Covered topics include but are not limited to:
- Interpretability of Foundation Models: Explaining Vision-Language Models (VLMs) and Generative Medical AI.
- Beyond Heatmaps: Concept-based interpretability, prototype learning, and mechanistic interpretability.
- Multimodal XAI: Explaining decisions derived from heterogeneous data (Images + EHR + Genomics).
- Longitudinal XAI: Interpreting disease progression and temporal dynamics in patient trajectories.
- Quantitative Evaluation: Metrics and benchmarks for assessing the fidelity and robustness of explanations.
- Uncertainty & Reliability: Disentangling aleatoric vs. epistemic uncertainty as a proxy for interpretability.
- Human-AI Collaboration: Conversational XAI, interactive explanations, and their impact on clinical workflow.
- Ethical & Regulatory: XAI for bias detection, fairness, and compliance with the EU AI Act.
Program
Preliminary program — This edition, iMIMIC is merged with the UNSURE Workshop and the Uncertainty Tutorial. Exact times are subject to change.
- 08:00 – 10:00: Uncertainty Tutorial – Part I
- 10:00 – 10:30: Coffee Break
- 10:30 – 11:30: Uncertainty Tutorial – Part II
- 11:30 – 12:30: UNSURE – Part I
- 12:30 – 13:30: Lunch
- 13:30 – 14:30: UNSURE – Part II
- 14:30 – 15:30: iMIMIC – Part I
- 15:30 – 16:00: Coffee Break + Joint Poster Session (UNSURE + iMIMIC)
- 16:00 – 17:00: iMIMIC – Part II
- 17:00 – 18:00: Joint Panel Discussion (Uncertainty Tutorial + UNSURE + iMIMIC)
Keynote Speaker
To be confirmed.
Submission
Authors should prepare a manuscript of 8–10 pages, including references. The manuscript should be formatted and anonymized according to the Lecture Notes in Computer Science (LNCS) style. Proceedings will follow MICCAI Springer's publication model.
All submissions will be reviewed by three reviewers. Authors will be asked to disclose any potential conflicts of interest. The selection of papers will be based on their relevance to medical image analysis, the significance of the results, technical and experimental merit, and clear presentation.
Submission details and link will be announced soon.
Important Dates
- Opening of submission system: TBD
- Paper submission due: TBD
- Reviews due: TBD
- Notification of paper decisions: TBD
- Camera-ready papers due: TBD
- Workshop: October 2026 (exact date TBD)
Venue
The iMIMIC 2026 workshop will take place as part of the MICCAI 2026 conference, held October 4–8, 2026 in Strasbourg, France.

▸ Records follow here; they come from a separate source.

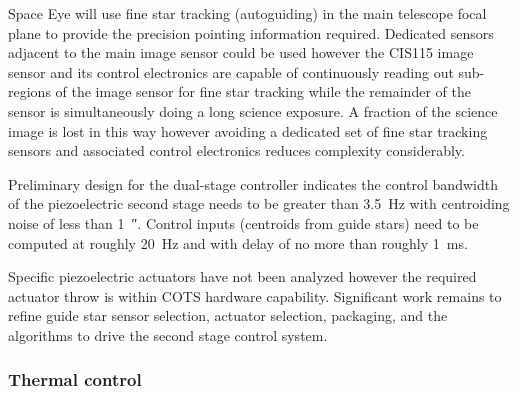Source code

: \documentclass[]{iac}
\begin{document}
Space Eye will use fine star tracking (autoguiding) in the main telescope focal plane to provide the precision pointing
information required. Dedicated sensors adjacent to the main image sensor could be used however the CIS115 image sensor
and its control electronics are capable of continuously reading out sub-regions of the image sensor for fine star
tracking while the remainder of the sensor is simultaneously doing a long science exposure. A fraction of the science
image is lost in this way however avoiding a dedicated set of fine star tracking sensors and associated control
electronics reduces complexity considerably.

Preliminary design for the dual-stage controller indicates the control bandwidth of the piezoelectric second stage needs
to be greater than \SI{3.5}{\hertz} with centroiding noise of less than \SI{1}{\arcsecond}. Control inputs (centroids
from guide stars) need to be computed at roughly \SI{20}{\hertz} and with delay of no more than roughly
\SI{1}{\milli\second}.

Specific piezoelectric actuators have not been analyzed however the required actuator throw is within COTS hardware
capability. Significant work remains to refine guide star sensor selection, actuator selection, packaging, and the
algorithms to drive the second stage control system.

\subsubsection{Thermal control}
\label{sec:thermal}
\end{document}
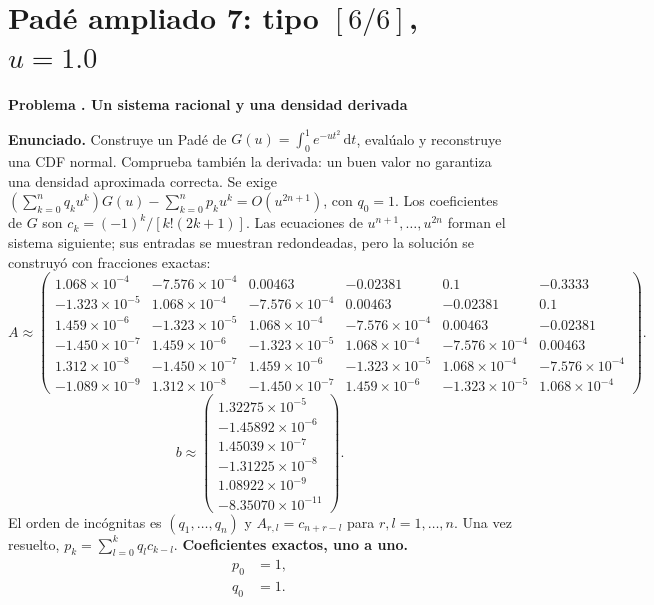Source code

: \documentclass[11pt,a4paper]{article}
\newcommand{\dd}{\,\mathrm d}
\theoremstyle{definition}
\newcounter{problema}
\newenvironment{resuelto}[1]{\refstepcounter{problema}\par\medskip\Needspace{6\baselineskip}\textbf{Problema \theproblema. #1}\par}{\par\medskip}
\begin{document}
\section{\texorpdfstring{Padé ampliado 7: tipo $[6/6]$, $u=1.0$}{Padé ampliado 7: tipo [6/6], u=1.0}}
\begin{resuelto}{Un sistema racional y una densidad derivada}
\textbf{Enunciado.} Construye un Padé de $G(u)=\int_0^1e^{-ut^2}\dd t$, evalúalo y reconstruye una CDF normal. Comprueba también la derivada: un buen valor no garantiza una densidad aproximada correcta.
Se exige $(\sum_{k=0}^{n}q_ku^k)G(u)-\sum_{k=0}^{n}p_ku^k=O(u^{2n+1})$, con $q_0=1$. Los coeficientes de $G$ son $c_k=(-1)^k/[k!(2k+1)]$.
Las ecuaciones de $u^{n+1},\ldots,u^{2n}$ forman el sistema siguiente; sus entradas se muestran redondeadas, pero la solución se construyó con fracciones exactas:
{\small
\[
A\approx\begin{pmatrix}1.068\times10^{-4}&-7.576\times10^{-4}&0.00463&-0.02381&0.1&-0.3333\\-1.323\times10^{-5}&1.068\times10^{-4}&-7.576\times10^{-4}&0.00463&-0.02381&0.1\\1.459\times10^{-6}&-1.323\times10^{-5}&1.068\times10^{-4}&-7.576\times10^{-4}&0.00463&-0.02381\\-1.450\times10^{-7}&1.459\times10^{-6}&-1.323\times10^{-5}&1.068\times10^{-4}&-7.576\times10^{-4}&0.00463\\1.312\times10^{-8}&-1.450\times10^{-7}&1.459\times10^{-6}&-1.323\times10^{-5}&1.068\times10^{-4}&-7.576\times10^{-4}\\-1.089\times10^{-9}&1.312\times10^{-8}&-1.450\times10^{-7}&1.459\times10^{-6}&-1.323\times10^{-5}&1.068\times10^{-4}\end{pmatrix}.
\]
\[
b\approx\begin{pmatrix}1.32275\times10^{-5}\\-1.45892\times10^{-6}\\1.45039\times10^{-7}\\-1.31225\times10^{-8}\\1.08922\times10^{-9}\\-8.35070\times10^{-11}\end{pmatrix}.
\]
}
El orden de incógnitas es $(q_1,\ldots,q_n)$ y $A_{r,l}=c_{n+r-l}$ para $r,l=1,\ldots,n$. Una vez resuelto, $p_k=\sum_{l=0}^{k}q_lc_{k-l}$.
\textbf{Coeficientes exactos, uno a uno.}
\[
\begin{aligned}p_0&=1,\\q_0&=1.\end{aligned}
\]

\end{resuelto}
\end{document}

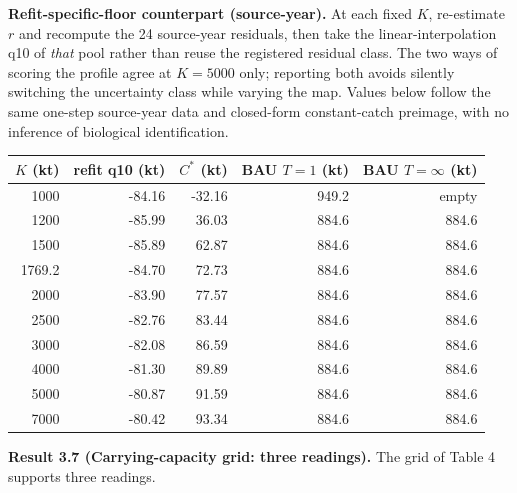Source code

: \documentclass[11pt]{article}
\begin{document}
\noindent\textbf{Refit-specific-floor counterpart (source-year).} At each
fixed $K$, re-estimate $r$ and recompute the 24 source-year residuals,
then take the linear-interpolation q10 of \emph{that} pool rather than
reuse the registered residual class. The two ways of scoring the profile
agree at $K=5000$ only; reporting both avoids silently switching the
uncertainty class while varying the map. Values below follow the same
one-step source-year data and closed-form constant-catch preimage, with
no inference of biological identification.
\begin{center}\small
\begin{tabular}{rrrrr}\toprule
$K$ (kt)&refit q10 (kt)&$C^*$ (kt)&BAU $T=1$ (kt)&BAU $T=\infty$ (kt)\\
\midrule
1000 & -84.16 & -32.16 & 949.2 & empty \\
1200 & -85.99 & 36.03 & 884.6 & 884.6 \\
1500 & -85.89 & 62.87 & 884.6 & 884.6 \\
1769.2 & -84.70 & 72.73 & 884.6 & 884.6 \\
2000 & -83.90 & 77.57 & 884.6 & 884.6 \\
2500 & -82.76 & 83.44 & 884.6 & 884.6 \\
3000 & -82.08 & 86.59 & 884.6 & 884.6 \\
4000 & -81.30 & 89.89 & 884.6 & 884.6 \\
5000 & -80.87 & 91.59 & 884.6 & 884.6 \\
7000 & -80.42 & 93.34 & 884.6 & 884.6 \\
\bottomrule\end{tabular}\end{center}

\textbf{Result 3.7 (Carrying-capacity grid: three readings).} The grid
of Table 4 supports three readings.
\end{document}
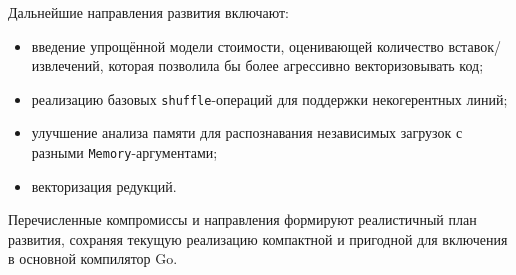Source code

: Дальнейшие направления развития включают:
\begin{itemize}
    \item введение упрощённой модели стоимости, оценивающей количество вставок/извлечений, которая позволила бы более агрессивно векторизовывать код;
    \item реализацию базовых \texttt{shuffle}-операций для поддержки некогерентных линий;
    \item улучшение анализа памяти для распознавания независимых загрузок с разными \texttt{Memory}-аргументами;
    \item векторизация редукций.
\end{itemize}

Перечисленные компромиссы и направления формируют реалистичный план развития, сохраняя текущую реализацию компактной и пригодной для включения в основной компилятор Go.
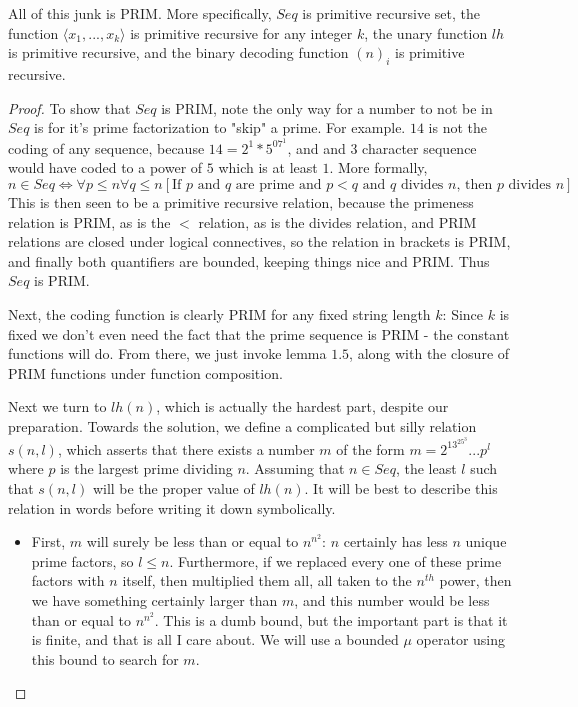 \begin{theorem}
    All of this junk is PRIM. More specifically, $Seq$ is primitive recursive set, the function $\langle x_1,...,x_k \rangle$ is primitive recursive for any integer $k$, the unary function $lh$ is primitive recursive, and the binary decoding function $(n)_i$ is primitive recursive. 
\end{theorem}
\begin{proof}
    To show that $Seq$ is PRIM, note the only way for a number to not be in $Seq$ is for it's prime factorization to "skip" a prime. For example. $14$ is not the coding of any sequence, because $14 = 2^1*5^07^1$, and and $3$ character sequence would have coded to a power of $5$ which is at least $1$. More formally, 
    \[ n \in Seq \iff \forall p \leq n \forall q \leq n [\textrm{If $p$ and $q$ are prime and $p < q$ and $q$ divides $n$, then $p$ divides $n$}] \]
    This is then seen to be a primitive recursive relation, because the primeness relation is PRIM, as is the $<$ relation, as is the divides relation, and PRIM relations are closed under logical connectives, so the relation in brackets is PRIM, and finally both quantifiers are bounded, keeping things nice and PRIM. Thus $Seq$ is PRIM.
    \par Next, the coding function is clearly PRIM for any fixed string length $k$: Since $k$ is fixed we don't even need the fact that the prime sequence is PRIM - the constant functions will do. From there, we just invoke lemma $1.5$, along with the closure of PRIM functions under function composition. 
    \par Next we turn to $lh(n)$, which is actually the hardest part, despite our preparation. Towards the solution, we define a complicated but silly relation $s(n,l)$, which asserts that there exists a number $m$ of the form $m = 2^13^25^3...p^l$ where $p$ is the largest prime dividing $n$. Assuming that $n \in Seq$, the least $l$ such that $s(n,l)$ will be the proper value of $lh(n)$. It will be best to describe this relation in words before writing it down symbolically. 
    \begin{itemize}
        \item First, $m$ will surely be less than or equal to $n^{n^2}$: $n$ certainly has less $n$ unique prime factors, so $l \leq n$. Furthermore, if we replaced every one of these prime factors with $n$ itself, then multiplied them all, all taken to the $n^{th}$ power, then we have something certainly larger than $m$, and this number would be less than or equal to $n^{n^2}$. This is a dumb bound, but the important part is that it is finite, and that is all I care about. We will use a bounded $\mu$ operator using this bound to search for $m$.

\end{itemize}
\end{proof}
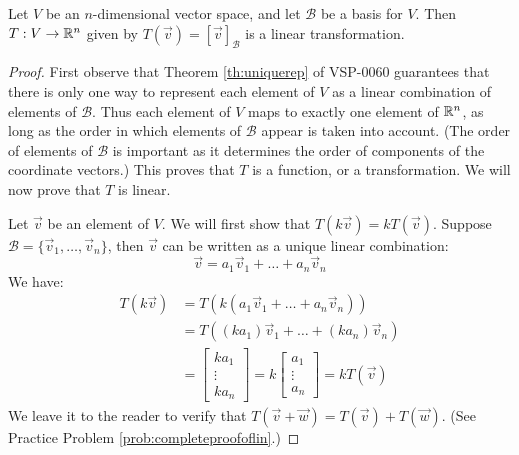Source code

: \documentclass{ximera}
\begin{document}
\begin{theorem}\label{th:coordvectmappinglinear}
Let $V$ be an $n$-dimensional vector space, and let $\mathcal{B}$ be a basis for $V$.  Then  $T:V\rightarrow \mathbb{R}^n$ given by $T(\vec{v})=[\vec{v}]_{\mathcal{B}}$ is a linear transformation.
\end{theorem}
\begin{proof}
First observe that Theorem \ref{th:uniquerep} of VSP-0060 guarantees that there is only one way to represent each element of $V$ as a linear combination of elements of $\mathcal{B}$.  Thus each element of $V$ maps to exactly one element of $\mathbb{R}^n$, as long as the order in which elements of $\mathcal{B}$ appear is taken into account.  (The order of elements of $\mathcal{B}$ is important as it determines the order of components of the coordinate vectors.)  This proves that $T$ is a function, or a transformation.  We will now prove that $T$ is linear.

Let $\vec{v}$ be an element of $V$.  We will first show that $T(k\vec{v})=kT(\vec{v})$.  Suppose $\mathcal{B}=\{\vec{v}_1, \ldots ,\vec{v}_n\}$, then $\vec{v}$ can be written as a unique linear combination:
$$\vec{v}=a_1\vec{v}_1+ \ldots +a_n\vec{v}_n$$
We have:
\begin{align*}
    T(k\vec{v})&=T(k(a_1\vec{v}_1+ \ldots +a_n\vec{v}_n))\\
    &=T((ka_1)\vec{v}_1+ \ldots +(ka_n)\vec{v}_n)\\
    &=\begin{bmatrix}ka_1\\\vdots\\ka_n\end{bmatrix}=k\begin{bmatrix}a_1\\\vdots\\a_n\end{bmatrix}=kT(\vec{v})
\end{align*}
We leave it to the reader to verify that $T(\vec{v}+\vec{w})=T(\vec{v})+T(\vec{w})$.  (See Practice Problem \ref{prob:completeproofoflin}.)
\end{proof}

\end{document}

More information regarding the venue can be found at the MICCAI 2026 conference website.
Organizing Team
General Chairs
- Mauricio Reyes, University of Bern, Switzerland.
- Jaime Cardoso, INESC Porto, Universidade do Porto, Portugal.
- Jayashree Kalpathy-Cramer, University of Colorado, USA.
- Shangqi Gao, University of Cambridge, United Kingdom.
- Dwarikanath Mahapatra, Khalifa University, Abu Dhabi, United Arab Emirates.
- Nguyen Le Minh, Japan Advanced Institute of Science and Technology, Japan.
- Mara Graziani, IBM Research Europe, Switzerland.
- Pedro Abreu, CISUC and University of Coimbra, Portugal.
- Hao Chen, Hong Kong University of Science and Technology, Hong Kong.
- Wilson Silva, Utrecht University and the Netherlands Cancer Institute, The Netherlands.
- José Amorim, CISUC and University of Coimbra, Portugal.